- [What the task asks]: Present the lines below again, exactly as they stand.

- [Stored records]:
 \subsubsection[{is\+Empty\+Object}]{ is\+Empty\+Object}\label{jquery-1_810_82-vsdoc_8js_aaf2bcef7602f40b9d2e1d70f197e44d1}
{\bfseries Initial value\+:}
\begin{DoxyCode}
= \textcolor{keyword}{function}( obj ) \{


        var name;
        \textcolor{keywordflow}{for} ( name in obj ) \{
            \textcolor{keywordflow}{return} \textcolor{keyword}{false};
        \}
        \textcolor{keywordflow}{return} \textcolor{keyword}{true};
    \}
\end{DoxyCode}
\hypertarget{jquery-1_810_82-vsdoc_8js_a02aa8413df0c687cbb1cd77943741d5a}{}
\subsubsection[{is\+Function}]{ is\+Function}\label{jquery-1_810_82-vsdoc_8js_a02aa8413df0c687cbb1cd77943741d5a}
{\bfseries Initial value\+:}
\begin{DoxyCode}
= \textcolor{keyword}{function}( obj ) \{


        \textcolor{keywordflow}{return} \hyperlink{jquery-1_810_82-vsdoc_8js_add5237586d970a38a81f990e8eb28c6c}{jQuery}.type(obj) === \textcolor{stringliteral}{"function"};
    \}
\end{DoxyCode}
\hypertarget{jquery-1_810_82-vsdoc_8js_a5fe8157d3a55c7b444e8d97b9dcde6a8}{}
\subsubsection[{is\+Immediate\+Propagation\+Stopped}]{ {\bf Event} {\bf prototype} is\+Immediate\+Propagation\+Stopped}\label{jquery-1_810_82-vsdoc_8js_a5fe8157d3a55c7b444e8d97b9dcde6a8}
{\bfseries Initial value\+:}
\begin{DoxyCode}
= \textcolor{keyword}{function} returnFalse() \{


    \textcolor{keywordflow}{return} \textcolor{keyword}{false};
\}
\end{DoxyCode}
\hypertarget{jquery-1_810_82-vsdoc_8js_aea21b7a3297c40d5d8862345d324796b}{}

- [Result]:
 \subsubsection[{is\+Empty\+Object}]{ is\+Empty\+Object}\label{jquery-1_810_82-vsdoc_8js_aaf2bcef7602f40b9d2e1d70f197e44d1}
{\bfseries Initial value\+:}
\begin{DoxyCode}
= \textcolor{keyword}{function}( obj ) \{


        var name;
        \textcolor{keywordflow}{for} ( name in obj ) \{
            \textcolor{keywordflow}{return} \textcolor{keyword}{false};
        \}
        \textcolor{keywordflow}{return} \textcolor{keyword}{true};
    \}
\end{DoxyCode}
\hypertarget{jquery-1_810_82-vsdoc_8js_a02aa8413df0c687cbb1cd77943741d5a}{}
\subsubsection[{is\+Function}]{ is\+Function}\label{jquery-1_810_82-vsdoc_8js_a02aa8413df0c687cbb1cd77943741d5a}
{\bfseries Initial value\+:}
\begin{DoxyCode}
= \textcolor{keyword}{function}( obj ) \{


        \textcolor{keywordflow}{return} \hyperlink{jquery-1_810_82-vsdoc_8js_add5237586d970a38a81f990e8eb28c6c}{jQuery}.type(obj) === \textcolor{stringliteral}{"function"};
    \}
\end{DoxyCode}
\hypertarget{jquery-1_810_82-vsdoc_8js_a5fe8157d3a55c7b444e8d97b9dcde6a8}{}
\subsubsection[{is\+Immediate\+Propagation\+Stopped}]{ {\bf Event} {\bf prototype} is\+Immediate\+Propagation\+Stopped}\label{jquery-1_810_82-vsdoc_8js_a5fe8157d3a55c7b444e8d97b9dcde6a8}
{\bfseries Initial value\+:}
\begin{DoxyCode}
= \textcolor{keyword}{function} returnFalse() \{


    \textcolor{keywordflow}{return} \textcolor{keyword}{false};
\}
\end{DoxyCode}
\hypertarget{jquery-1_810_82-vsdoc_8js_aea21b7a3297c40d5d8862345d324796b}{}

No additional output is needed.